What you pay each way

Lease: $0 upfront; annual tank rent $50–$150 (often waived above 400–500 gal/yr purchase). Dealer owns and maintains the tank; you cannot legally have a competitor fill it.

Buy: $1,000–$2,000 upfront for a 500-gal aboveground ASME; $1,500–$3,500 for underground with excavation. You own the tank, maintain the regulator and connections (typically $200–$500 to replace the regulator every 15–25 years), and can shop any dealer at every fill.

Breakeven math

Customer-owned tanks pay back when cumulative gallon-price savings exceed upfront cost. Typical scenarios for a 500-gal aboveground:

  • Heavy user, 1,500 gal/yr. Save ~$0.20/gal through dealer shopping = $300/yr. Tank pays back in 5–8 years.
  • Moderate user, 700 gal/yr. Save ~$0.15/gal = $105/yr. Payback 10–15 years.
  • Light user, 300 gal/yr. Save ~$0.10/gal = $30/yr.
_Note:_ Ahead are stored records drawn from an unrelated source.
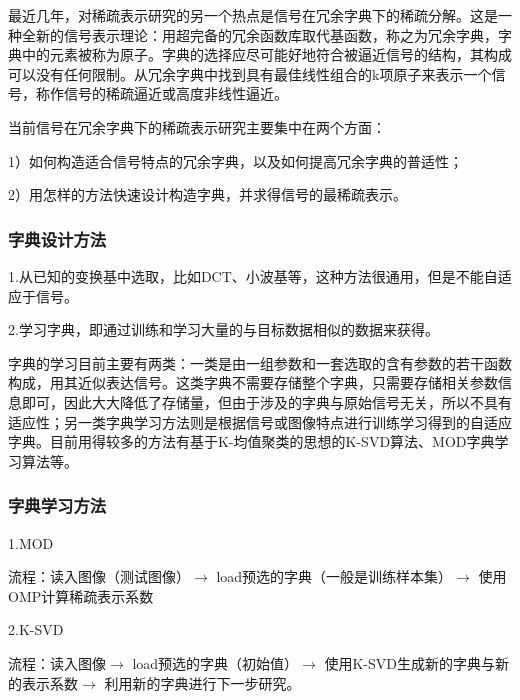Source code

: \documentclass[a4paper,12pt]{article}
\begin{document}
最近几年，对稀疏表示研究的另一个热点是信号在冗余字典下的稀疏分解。这是一种全新的信号表示理论：用超完备的冗余函数库取代基函数，称之为冗余字典，字典中的元素被称为原子。字典的选择应尽可能好地符合被逼近信号的结构，其构成可以没有任何限制。从冗余字典中找到具有最佳线性组合的k项原子来表示一个信号，称作信号的稀疏逼近或高度非线性逼近。

当前信号在冗余字典下的稀疏表示研究主要集中在两个方面：

1）如何构造适合信号特点的冗余字典，以及如何提高冗余字典的普适性；

2）用怎样的方法快速设计构造字典，并求得信号的最稀疏表示。

\subsubsection{字典设计方法}

1.从已知的变换基中选取，比如DCT、小波基等，这种方法很通用，但是不能自适应于信号。

2.学习字典，即通过训练和学习大量的与目标数据相似的数据来获得。

字典的学习目前主要有两类：一类是由一组参数和一套选取的含有参数的若干函数构成，用其近似表达信号。这类字典不需要存储整个字典，只需要存储相关参数信息即可，因此大大降低了存储量，但由于涉及的字典与原始信号无关，所以不具有适应性；另一类字典学习方法则是根据信号或图像特点进行训练学习得到的自适应字典。目前用得较多的方法有基于K-均值聚类的思想的K-SVD算法、MOD字典学习算法等。

\subsubsection{字典学习方法}

1.MOD

流程：读入图像（测试图像）$\to$ load预选的字典（一般是训练样本集）$\to$ 使用OMP计算稀疏表示系数

2.K-SVD

流程：读入图像$\to$ load预选的字典（初始值）$\to$ 使用K-SVD生成新的字典与新的表示系数$\to$ 利用新的字典进行下一步研究。
\end{document}

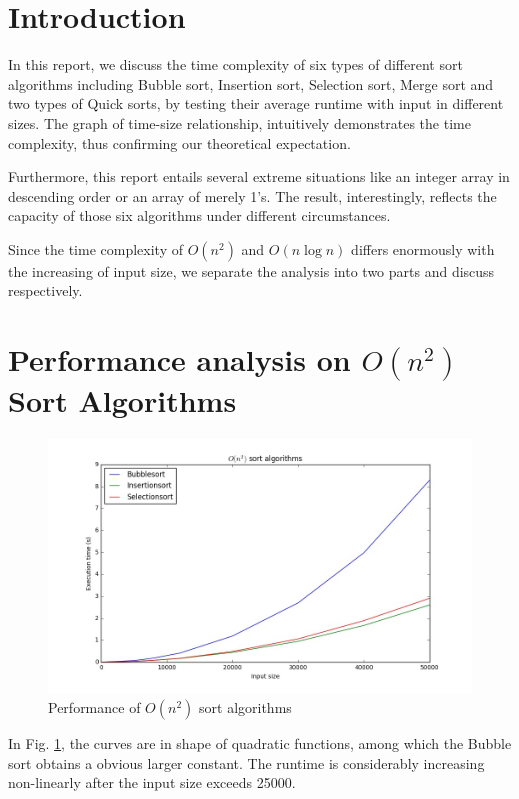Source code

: 
\section{Introduction}
In this report, we discuss the time complexity of six types of different sort algorithms including Bubble sort, Insertion sort, Selection sort, Merge sort and two types of Quick sorts, by testing their average runtime with input in different sizes.  The graph of time-size relationship, intuitively demonstrates the time complexity, thus confirming our theoretical expectation.

Furthermore, this report entails several extreme situations like an integer array in descending order or an array of merely 1's. The result, interestingly, reflects the capacity of those six algorithms under different circumstances.

Since the time complexity of $O(n^2)$ and $O(n\log n)$ differs enormously with the increasing of input size, we separate the analysis into two parts and discuss respectively.

\section{Performance analysis on $O(n^2)$ Sort Algorithms}
\begin{figure}[H]
    \centering
    \includegraphics[width=0.8\linewidth]{../a1/012}
    \caption{Performance of $O(n^2)$ sort algorithms}\label{012}
\end{figure}
In Fig. \ref{012}, the curves are in shape of quadratic functions, among which the Bubble sort obtains a obvious larger constant. The runtime is considerably increasing non-linearly after the input size exceeds 25000.

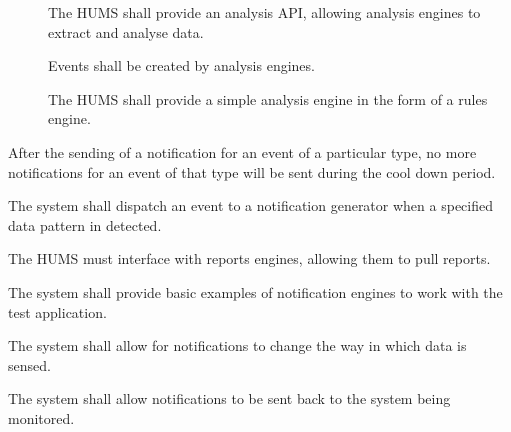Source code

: \begin{description}[leftmargin=1.3cm, itemsep=0.3cm]
\begin{description}
 		\item[] The HUMS shall provide an analysis API, allowing 			analysis engines to extract and analyse data.
		
		\item[] Events shall be created by analysis engines.

 		\item[] The HUMS shall provide a simple analysis engine
 		in the form of a rules engine.
	\end{description}
	
	\item[\fr{8}]After the sending of a notification for an event of a particular 		type, no more notifications for an event of that type will be sent 				during the cool down period.
	\item[\fr{9}]The system shall dispatch an event to a notification generator 		when a specified data pattern in detected.
	\item[\fr{10}] The HUMS must interface with reports engines, allowing 			them to pull reports.
	\item[\fr{11}] The system shall provide basic examples of notification 			engines to work with the test application.
	\item[\fr{12}] The system shall allow for notifications to change the way in 		which data is sensed.
	 \item[\fr{13}] The system shall allow notifications to be sent back to the 		system being monitored.
\end{description}

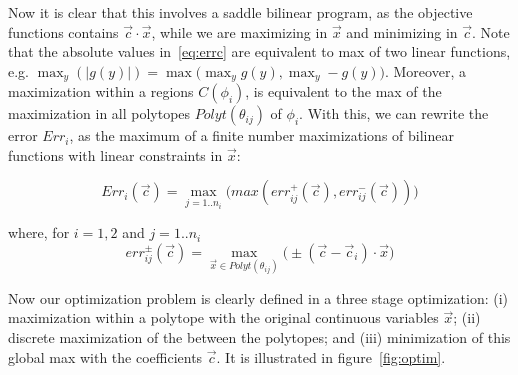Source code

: Now it is clear that this involves a saddle bilinear program, as the objective functions contains $\vec{c} \cdot \vec{x}$, while we are maximizing in $\vec{x}$ and minimizing in $\vec{c}$. 
Note that the absolute values in~\ref{eq:errc} are equivalent to max of two linear functions, e.g. $\max_y (|g(y)|) = \max \big( \max_y g(y), \max_y -g(y) \big)$. Moreover, a maximization within a regions $C(\phi_i)$, is equivalent to the max of the maximization in all polytopes $Polyt(\theta_{ij})$ of $\phi_i$. With this, we can rewrite the error $Err_i$, as the maximum of a finite number maximizations of bilinear functions with linear constraints in $\vec{x}$:
{\footnotesize 
\vspace{-2mm}
\begin{equation} Err_i(\vec{c}) = \max_{j=1..n_i} \big( max ( err^+_{ij}(\vec{c}), err^-_{ij}(\vec{c}) ) \big) \label{eq:errcij} \end{equation}
\vspace{-5mm}

where, for $i=1,2$ and $j=1..n_i$
\vspace{-1mm}
\begin{equation} err^{\pm}_{ij}(\vec{c}) = \max_{\vec{x} \in Polyt(\theta_{ij})} \big( \pm(\vec{c} - \vec{c}_i)\cdot \vec{x} \big)  \label{eq:polymax} \end{equation}
\vspace{-2mm}
}

Now our optimization problem is clearly defined in a three stage optimization: (i) maximization within a polytope with the original continuous variables $\vec{x}$; (ii) discrete maximization of the between the polytopes; and (iii) minimization of this global max with the coefficients $\vec{c}$. It is illustrated in figure~\ref{fig:optim}.


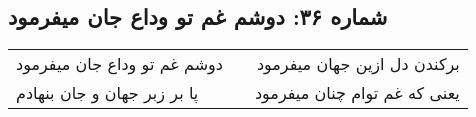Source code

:\begin{center}
\section*{شماره ۳۶: دوشم غم تو وداع جان میفرمود}
\label{sec:036}
\begin{longtable}{l p{0.5cm} r}
دوشم غم تو وداع جان میفرمود
&&
برکندن دل ازین جهان میفرمود
\\
پا بر زبر جهان و جان بنهادم
&&
یعنی که غم توام چنان میفرمود
\\
\end{longtable}
\end{center}
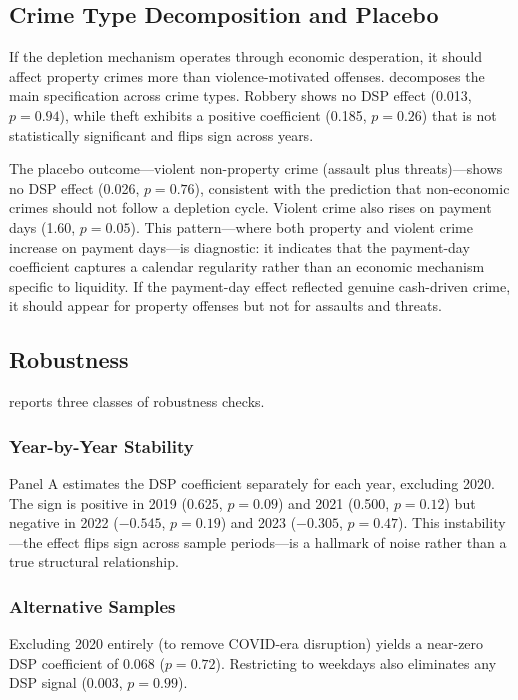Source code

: \documentclass[12pt]{article}
\begin{document}


\subsection{Crime Type Decomposition and Placebo}

If the depletion mechanism operates through economic desperation, it should affect property crimes more than violence-motivated offenses.  decomposes the main specification across crime types. Robbery shows no DSP effect (0.013, $p = 0.94$), while theft exhibits a positive coefficient (0.185, $p = 0.26$) that is not statistically significant and flips sign across years.

The placebo outcome---violent non-property crime (assault plus threats)---shows no DSP effect (0.026, $p = 0.76$), consistent with the prediction that non-economic crimes should not follow a depletion cycle. Violent crime also rises on payment days (1.60, $p = 0.05$). This pattern---where both property and violent crime increase on payment days---is diagnostic: it indicates that the payment-day coefficient captures a calendar regularity rather than an economic mechanism specific to liquidity. If the payment-day effect reflected genuine cash-driven crime, it should appear for property offenses but not for assaults and threats.



\subsection{Robustness}

 reports three classes of robustness checks.

\subsubsection*{Year-by-Year Stability} Panel A estimates the DSP coefficient separately for each year, excluding 2020. The sign is positive in 2019 (0.625, $p = 0.09$) and 2021 (0.500, $p = 0.12$) but negative in 2022 ($-0.545$, $p = 0.19$) and 2023 ($-0.305$, $p = 0.47$). This instability---the effect flips sign across sample periods---is a hallmark of noise rather than a true structural relationship.

\subsubsection*{Alternative Samples} Excluding 2020 entirely (to remove COVID-era disruption) yields a near-zero DSP coefficient of 0.068 ($p = 0.72$). Restricting to weekdays also eliminates any DSP signal (0.003, $p = 0.99$).
\end{document}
Payback 30+ years — leasing wins.

Non-financial considerations

Customer-owned tanks also remove tank pickup fees at contract exit (typically $100–$300 saved per supplier switch) and eliminate the prorated tank rent some leases charge after cancellation. On the other hand, you take on regulator maintenance, deal with the buyer's lender if you sell the home, and need to verify NFPA 58 compliance at install.

State anti-fill laws

About 10–15 US states have laws constraining tank lock-in: mandatory disclosure of tank ownership, capped pickup fees, right to purchase a leased tank at fair market value. These rules tilt the lease side of the calculation slightly. See your state page.

FAQ

Should I buy my propane tank?

Buy if you burn 1,000+ gal/yr and plan to stay 5+ years. Lease if you burn under 500 gal/yr or are short-term in the home.

Can I buy my existing leased tank?

Sometimes — depends on state law and dealer policy. Some states require sale at fair market value when switching; others don't. Ask your dealer; if refused in an anti-fill state, escalate to the state attorney general consumer protection division.